Source records:
* * *

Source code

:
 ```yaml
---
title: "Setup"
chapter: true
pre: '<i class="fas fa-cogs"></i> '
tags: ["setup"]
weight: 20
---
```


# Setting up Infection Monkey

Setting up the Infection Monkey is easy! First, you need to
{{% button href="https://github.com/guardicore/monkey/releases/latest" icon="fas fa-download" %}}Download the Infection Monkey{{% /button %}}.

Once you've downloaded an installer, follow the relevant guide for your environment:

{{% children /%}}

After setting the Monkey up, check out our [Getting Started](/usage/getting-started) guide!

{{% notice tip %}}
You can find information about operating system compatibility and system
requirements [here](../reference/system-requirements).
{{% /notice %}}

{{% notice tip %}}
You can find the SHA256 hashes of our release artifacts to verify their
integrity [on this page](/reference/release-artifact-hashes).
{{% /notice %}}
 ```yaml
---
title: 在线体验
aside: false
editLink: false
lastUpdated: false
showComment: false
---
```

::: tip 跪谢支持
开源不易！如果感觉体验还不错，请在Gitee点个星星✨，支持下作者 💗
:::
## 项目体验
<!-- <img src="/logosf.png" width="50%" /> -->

* * *

Print the records verbatim, stopping after the "You can find the" line.

Source code

:
 ```yaml
---
title: "Setup"
chapter: true
pre: '<i class="fas fa-cogs"></i> '
tags: ["setup"]
weight: 20
---
```


# Setting up Infection Monkey

Setting up the Infection Monkey is easy! First, you need to
{{% button href="https://github.com/guardicore/monkey/releases/latest" icon="fas fa-download" %}}Download the Infection Monkey{{% /button %}}.

Once you've downloaded an installer, follow the relevant guide for your environment:

{{% children /%}}

After setting the Monkey up, check out our [Getting Started](/usage/getting-started) guide!

{{% notice tip %}}
You can find information about operating system compatibility and system
requirements [here](../reference/system-requirements).
{{% /notice %}}

{{% notice tip %}}
You can find the SHA256 hashes of our release artifacts to verify their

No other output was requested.